My thanks to several readers who have pointed out that the “libelous” newspaper Con Houlihan edited in his early years – and that Myles na gCopaleen may have plagiarised on occasion – was called The Taxpayers’ News.

It was a monthly publication based in his native Castle Island (I spell it with two words, as Con always did) in the late 1950s; not in Castlemartyr, where a decade earlier he had been expelled from secondary school, for offences also related to journalism.

Houlihan had no part in the libel that shut the paper down. That was the work of title’s proprietor, one Charlie Lenihan, a local Citizen Kane who was also a member of the county council.
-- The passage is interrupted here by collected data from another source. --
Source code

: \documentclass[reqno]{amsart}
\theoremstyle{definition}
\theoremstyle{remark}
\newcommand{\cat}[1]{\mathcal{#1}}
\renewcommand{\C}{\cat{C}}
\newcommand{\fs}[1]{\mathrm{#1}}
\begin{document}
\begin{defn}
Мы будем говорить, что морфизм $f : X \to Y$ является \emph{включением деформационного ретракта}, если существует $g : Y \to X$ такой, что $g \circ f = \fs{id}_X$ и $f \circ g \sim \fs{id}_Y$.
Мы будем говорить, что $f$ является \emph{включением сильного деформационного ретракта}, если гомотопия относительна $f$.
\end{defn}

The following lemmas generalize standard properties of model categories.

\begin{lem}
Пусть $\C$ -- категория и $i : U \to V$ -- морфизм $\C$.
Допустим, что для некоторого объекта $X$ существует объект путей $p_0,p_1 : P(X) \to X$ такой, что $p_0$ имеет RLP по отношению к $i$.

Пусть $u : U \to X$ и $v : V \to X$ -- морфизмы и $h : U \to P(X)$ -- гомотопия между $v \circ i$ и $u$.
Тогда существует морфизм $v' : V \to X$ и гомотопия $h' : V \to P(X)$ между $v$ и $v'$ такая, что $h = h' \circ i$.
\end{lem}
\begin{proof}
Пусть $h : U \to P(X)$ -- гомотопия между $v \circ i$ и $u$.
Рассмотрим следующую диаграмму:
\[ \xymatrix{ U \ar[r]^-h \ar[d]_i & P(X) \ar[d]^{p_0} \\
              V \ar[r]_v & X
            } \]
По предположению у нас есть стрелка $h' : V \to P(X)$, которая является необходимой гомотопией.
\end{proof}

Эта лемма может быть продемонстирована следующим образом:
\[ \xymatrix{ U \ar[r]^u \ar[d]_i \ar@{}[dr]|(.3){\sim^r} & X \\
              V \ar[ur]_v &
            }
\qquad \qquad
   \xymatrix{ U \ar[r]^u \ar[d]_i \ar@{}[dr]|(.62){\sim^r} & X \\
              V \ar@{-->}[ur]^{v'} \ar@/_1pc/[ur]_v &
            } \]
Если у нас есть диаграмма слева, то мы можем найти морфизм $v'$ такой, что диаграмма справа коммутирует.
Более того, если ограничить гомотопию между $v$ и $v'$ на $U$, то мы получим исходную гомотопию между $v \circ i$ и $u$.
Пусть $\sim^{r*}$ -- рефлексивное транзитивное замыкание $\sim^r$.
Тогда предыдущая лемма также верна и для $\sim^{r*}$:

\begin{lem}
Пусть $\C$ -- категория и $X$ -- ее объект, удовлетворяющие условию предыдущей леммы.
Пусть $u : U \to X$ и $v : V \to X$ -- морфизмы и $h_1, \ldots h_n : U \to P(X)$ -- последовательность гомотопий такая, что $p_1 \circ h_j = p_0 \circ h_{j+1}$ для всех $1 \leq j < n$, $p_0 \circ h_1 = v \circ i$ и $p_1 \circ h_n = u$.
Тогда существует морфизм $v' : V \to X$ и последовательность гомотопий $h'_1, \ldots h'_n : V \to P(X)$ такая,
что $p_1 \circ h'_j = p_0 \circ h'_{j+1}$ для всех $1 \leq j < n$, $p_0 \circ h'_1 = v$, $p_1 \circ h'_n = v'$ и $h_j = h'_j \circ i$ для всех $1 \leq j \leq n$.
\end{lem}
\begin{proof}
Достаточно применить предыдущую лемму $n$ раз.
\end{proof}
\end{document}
It began as slander, in fact, when at a meeting of the council’s housing committee in July 1957, Lenihan committed grievous verbal harm to a fellow member, Michael L O’Connell. The latter happened to be a local solicitor. Notwithstanding which, as the High Court later heard, Lenihan expressed the opinion that O’Connell was “lower than a tinker”, adding: “As a politician he is a crook, and in his profession he is a crook.”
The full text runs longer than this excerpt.